◆ **SUPPLIED RECORDS**:
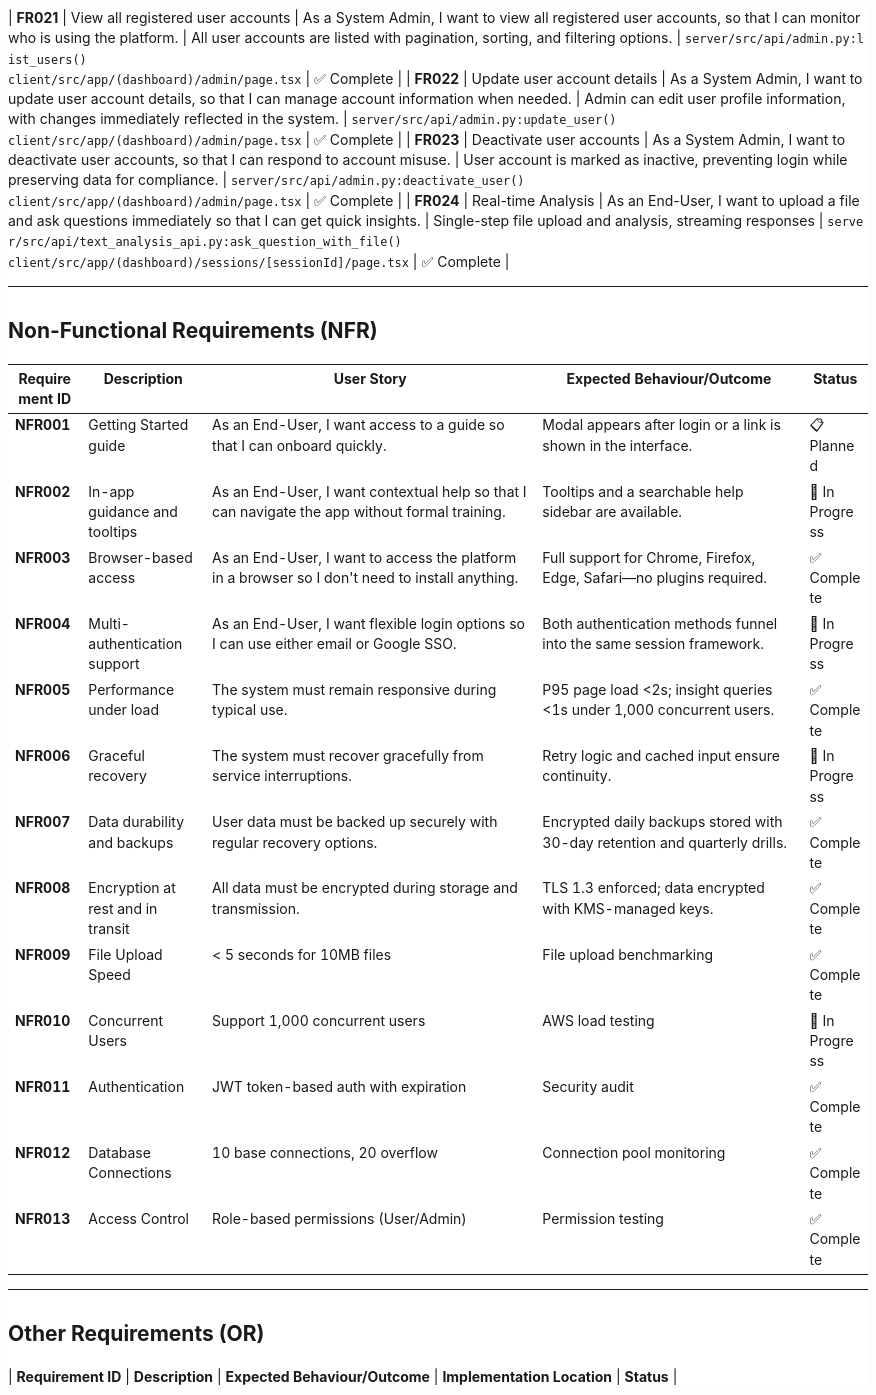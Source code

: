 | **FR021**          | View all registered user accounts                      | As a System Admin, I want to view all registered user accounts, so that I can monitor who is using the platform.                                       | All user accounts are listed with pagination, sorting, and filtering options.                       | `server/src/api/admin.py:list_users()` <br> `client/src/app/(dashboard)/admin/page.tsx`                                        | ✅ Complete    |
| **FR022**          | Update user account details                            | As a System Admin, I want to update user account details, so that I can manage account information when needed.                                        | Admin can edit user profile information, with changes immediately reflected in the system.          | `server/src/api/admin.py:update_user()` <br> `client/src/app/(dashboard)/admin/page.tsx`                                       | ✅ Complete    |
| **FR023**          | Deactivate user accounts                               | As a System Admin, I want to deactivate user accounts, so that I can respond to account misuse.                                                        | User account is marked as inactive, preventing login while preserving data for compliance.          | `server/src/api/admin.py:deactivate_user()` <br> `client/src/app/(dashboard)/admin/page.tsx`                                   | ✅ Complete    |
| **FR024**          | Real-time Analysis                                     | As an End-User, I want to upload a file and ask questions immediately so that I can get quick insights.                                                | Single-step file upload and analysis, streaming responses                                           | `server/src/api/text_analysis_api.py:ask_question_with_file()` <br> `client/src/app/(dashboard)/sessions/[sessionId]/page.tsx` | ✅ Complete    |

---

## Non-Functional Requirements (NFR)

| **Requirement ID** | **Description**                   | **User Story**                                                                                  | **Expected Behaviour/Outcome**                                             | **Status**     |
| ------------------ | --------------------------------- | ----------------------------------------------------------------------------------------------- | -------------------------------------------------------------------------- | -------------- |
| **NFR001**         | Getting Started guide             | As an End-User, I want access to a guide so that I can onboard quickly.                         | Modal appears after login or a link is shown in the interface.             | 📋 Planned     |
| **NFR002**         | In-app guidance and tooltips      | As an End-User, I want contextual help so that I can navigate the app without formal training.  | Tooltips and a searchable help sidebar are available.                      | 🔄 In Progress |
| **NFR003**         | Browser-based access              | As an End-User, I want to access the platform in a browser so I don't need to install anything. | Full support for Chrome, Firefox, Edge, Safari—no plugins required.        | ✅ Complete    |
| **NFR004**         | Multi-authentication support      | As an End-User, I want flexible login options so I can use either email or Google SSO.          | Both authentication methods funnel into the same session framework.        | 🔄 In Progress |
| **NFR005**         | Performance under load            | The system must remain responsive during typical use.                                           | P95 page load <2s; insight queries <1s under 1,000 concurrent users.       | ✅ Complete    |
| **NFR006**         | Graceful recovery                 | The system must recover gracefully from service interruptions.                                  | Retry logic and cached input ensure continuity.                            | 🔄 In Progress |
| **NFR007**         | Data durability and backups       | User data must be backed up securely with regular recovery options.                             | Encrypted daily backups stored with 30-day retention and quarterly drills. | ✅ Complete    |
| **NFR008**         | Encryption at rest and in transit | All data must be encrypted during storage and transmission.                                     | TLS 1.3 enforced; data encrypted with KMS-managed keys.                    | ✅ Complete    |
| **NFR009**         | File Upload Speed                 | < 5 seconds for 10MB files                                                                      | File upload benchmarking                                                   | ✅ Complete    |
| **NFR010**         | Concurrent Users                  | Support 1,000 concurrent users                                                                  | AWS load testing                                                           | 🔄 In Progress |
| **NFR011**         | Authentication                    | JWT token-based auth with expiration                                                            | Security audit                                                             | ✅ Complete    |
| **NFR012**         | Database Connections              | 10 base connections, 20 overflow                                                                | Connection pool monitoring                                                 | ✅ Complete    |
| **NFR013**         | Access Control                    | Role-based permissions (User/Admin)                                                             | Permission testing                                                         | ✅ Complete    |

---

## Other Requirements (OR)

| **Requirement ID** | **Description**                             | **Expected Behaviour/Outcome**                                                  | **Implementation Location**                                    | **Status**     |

◆ **WHAT IS REQUIRED**: Answer with nothing but the count of lines in the entries that hold the word "Requirements".

◆ **SOLUTION TO THIS EXERCISE**: 2